Plain-text document sources
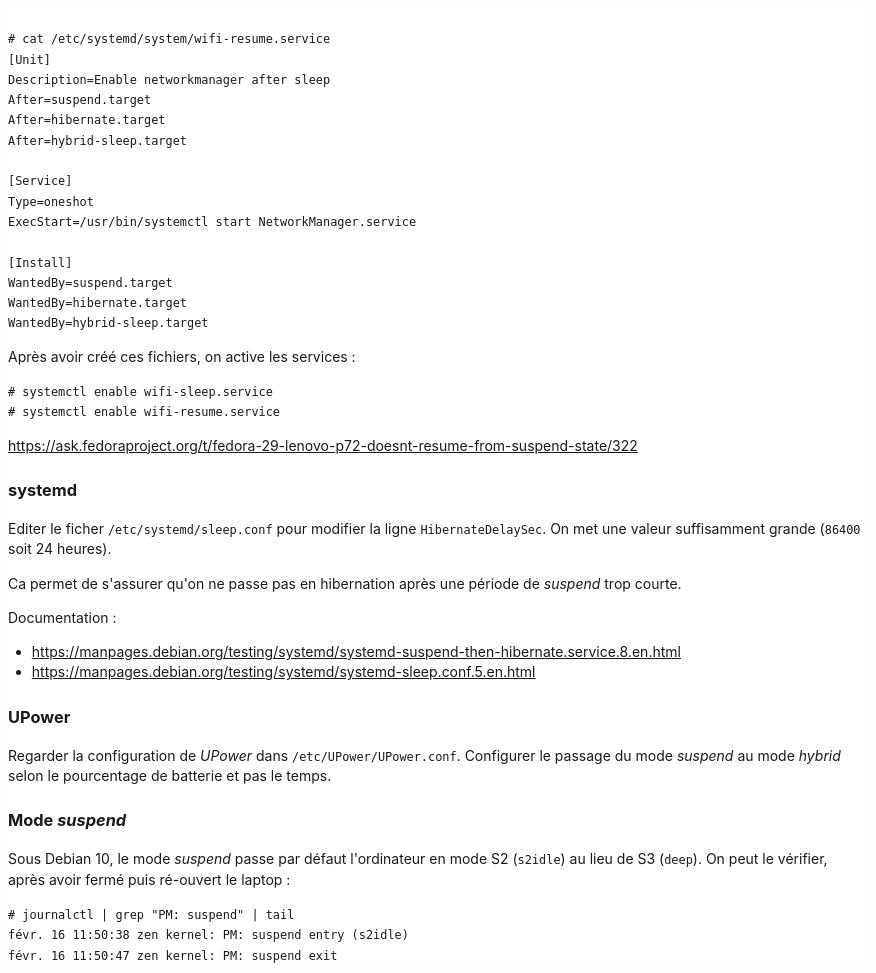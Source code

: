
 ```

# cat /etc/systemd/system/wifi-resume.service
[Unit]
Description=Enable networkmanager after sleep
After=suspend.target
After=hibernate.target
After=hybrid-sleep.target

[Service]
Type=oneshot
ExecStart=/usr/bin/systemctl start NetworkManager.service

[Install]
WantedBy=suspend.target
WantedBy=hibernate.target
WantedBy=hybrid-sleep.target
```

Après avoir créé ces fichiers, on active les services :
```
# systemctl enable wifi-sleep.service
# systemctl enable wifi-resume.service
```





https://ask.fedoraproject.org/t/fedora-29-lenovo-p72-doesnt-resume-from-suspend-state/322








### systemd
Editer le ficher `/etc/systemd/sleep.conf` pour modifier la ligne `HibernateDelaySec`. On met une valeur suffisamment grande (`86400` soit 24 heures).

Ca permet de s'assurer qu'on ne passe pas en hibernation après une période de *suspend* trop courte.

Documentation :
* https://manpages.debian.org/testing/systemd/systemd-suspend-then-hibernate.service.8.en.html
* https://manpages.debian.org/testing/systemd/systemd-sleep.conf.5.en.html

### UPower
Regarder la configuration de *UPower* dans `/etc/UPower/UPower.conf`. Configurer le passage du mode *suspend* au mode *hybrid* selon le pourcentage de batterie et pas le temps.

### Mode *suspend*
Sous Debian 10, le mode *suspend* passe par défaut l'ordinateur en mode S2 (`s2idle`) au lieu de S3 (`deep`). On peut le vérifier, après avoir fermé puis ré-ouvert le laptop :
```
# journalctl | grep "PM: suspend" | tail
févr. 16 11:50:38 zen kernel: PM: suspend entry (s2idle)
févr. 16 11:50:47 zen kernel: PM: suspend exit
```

--

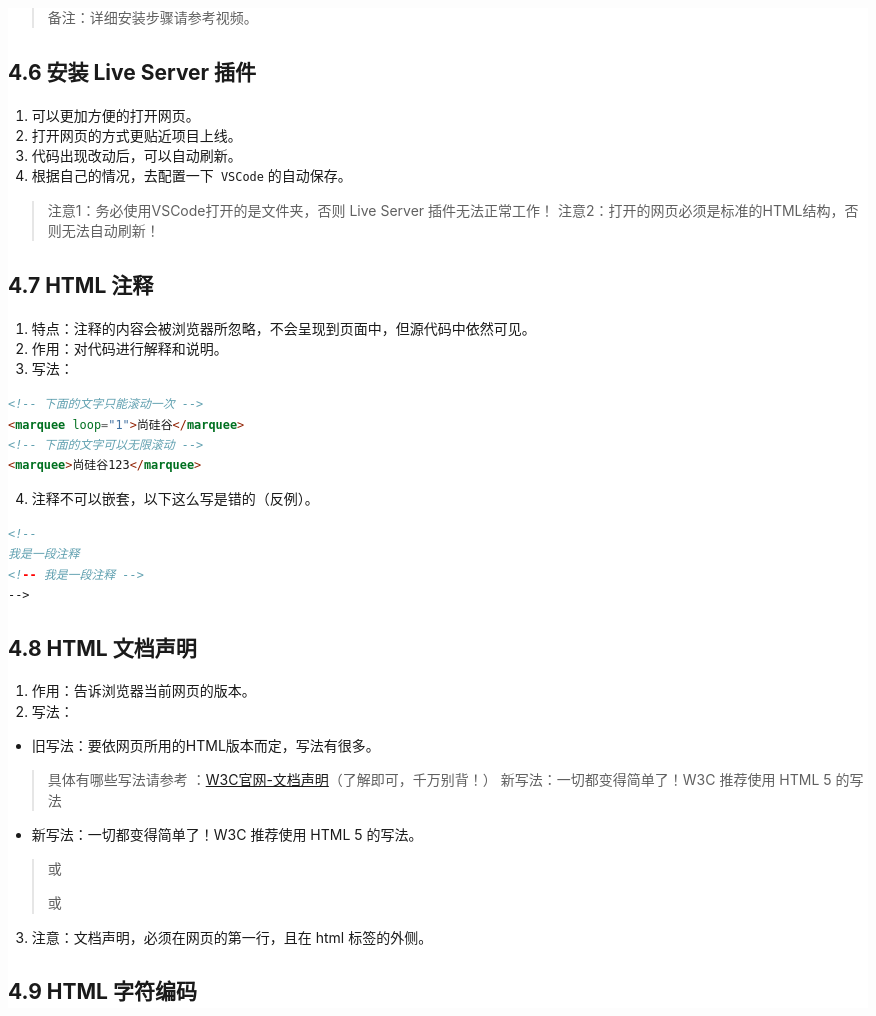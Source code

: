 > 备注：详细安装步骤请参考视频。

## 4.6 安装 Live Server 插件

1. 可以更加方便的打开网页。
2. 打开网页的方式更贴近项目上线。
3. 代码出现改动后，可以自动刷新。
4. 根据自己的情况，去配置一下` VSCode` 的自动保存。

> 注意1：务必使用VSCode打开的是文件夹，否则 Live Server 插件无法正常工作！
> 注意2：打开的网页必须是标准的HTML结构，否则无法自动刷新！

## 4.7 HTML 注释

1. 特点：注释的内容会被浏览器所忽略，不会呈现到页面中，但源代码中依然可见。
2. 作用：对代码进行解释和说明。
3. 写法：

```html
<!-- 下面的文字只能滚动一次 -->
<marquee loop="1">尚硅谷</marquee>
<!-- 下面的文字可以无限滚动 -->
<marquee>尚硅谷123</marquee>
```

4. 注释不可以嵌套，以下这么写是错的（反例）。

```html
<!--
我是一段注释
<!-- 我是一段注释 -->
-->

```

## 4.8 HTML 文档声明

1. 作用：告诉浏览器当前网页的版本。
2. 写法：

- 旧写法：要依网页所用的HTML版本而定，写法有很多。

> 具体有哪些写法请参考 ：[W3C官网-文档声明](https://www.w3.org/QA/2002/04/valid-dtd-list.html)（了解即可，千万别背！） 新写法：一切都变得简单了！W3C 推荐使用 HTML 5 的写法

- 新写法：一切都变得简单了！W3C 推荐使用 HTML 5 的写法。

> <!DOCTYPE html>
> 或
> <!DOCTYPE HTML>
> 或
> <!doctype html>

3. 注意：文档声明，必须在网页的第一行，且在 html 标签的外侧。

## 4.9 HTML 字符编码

...

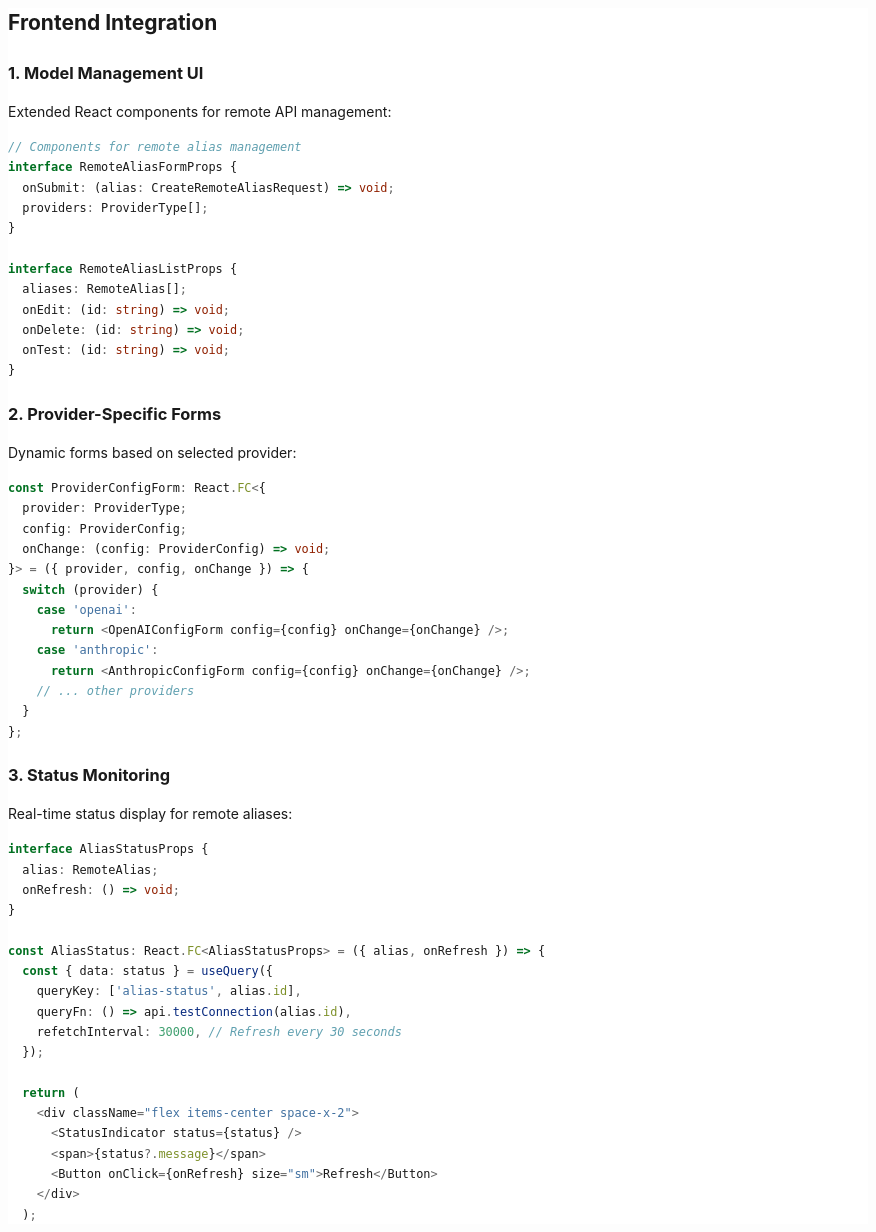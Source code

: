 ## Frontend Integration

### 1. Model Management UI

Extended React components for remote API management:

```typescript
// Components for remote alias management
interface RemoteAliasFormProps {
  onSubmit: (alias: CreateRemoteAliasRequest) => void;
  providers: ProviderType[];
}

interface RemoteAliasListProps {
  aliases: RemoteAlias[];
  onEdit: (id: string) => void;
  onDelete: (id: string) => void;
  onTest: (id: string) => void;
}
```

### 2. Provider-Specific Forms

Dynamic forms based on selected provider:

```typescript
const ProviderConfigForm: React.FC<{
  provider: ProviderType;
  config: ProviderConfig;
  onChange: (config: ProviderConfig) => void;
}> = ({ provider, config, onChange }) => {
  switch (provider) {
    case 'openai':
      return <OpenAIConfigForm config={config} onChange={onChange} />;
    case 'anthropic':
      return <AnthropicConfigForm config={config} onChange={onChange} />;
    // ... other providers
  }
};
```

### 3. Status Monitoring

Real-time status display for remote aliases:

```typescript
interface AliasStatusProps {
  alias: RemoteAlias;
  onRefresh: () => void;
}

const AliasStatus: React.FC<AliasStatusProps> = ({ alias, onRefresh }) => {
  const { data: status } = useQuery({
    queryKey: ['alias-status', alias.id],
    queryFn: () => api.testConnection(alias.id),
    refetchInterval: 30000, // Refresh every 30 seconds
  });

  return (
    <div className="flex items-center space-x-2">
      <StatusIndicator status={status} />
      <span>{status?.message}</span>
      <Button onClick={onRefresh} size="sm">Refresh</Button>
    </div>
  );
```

- Your goal -
Identify the lines in the entries above that contain "wifi", then copy them out.

- Finished exercise -
# cat /etc/systemd/system/wifi-resume.service
# systemctl enable wifi-sleep.service
# systemctl enable wifi-resume.service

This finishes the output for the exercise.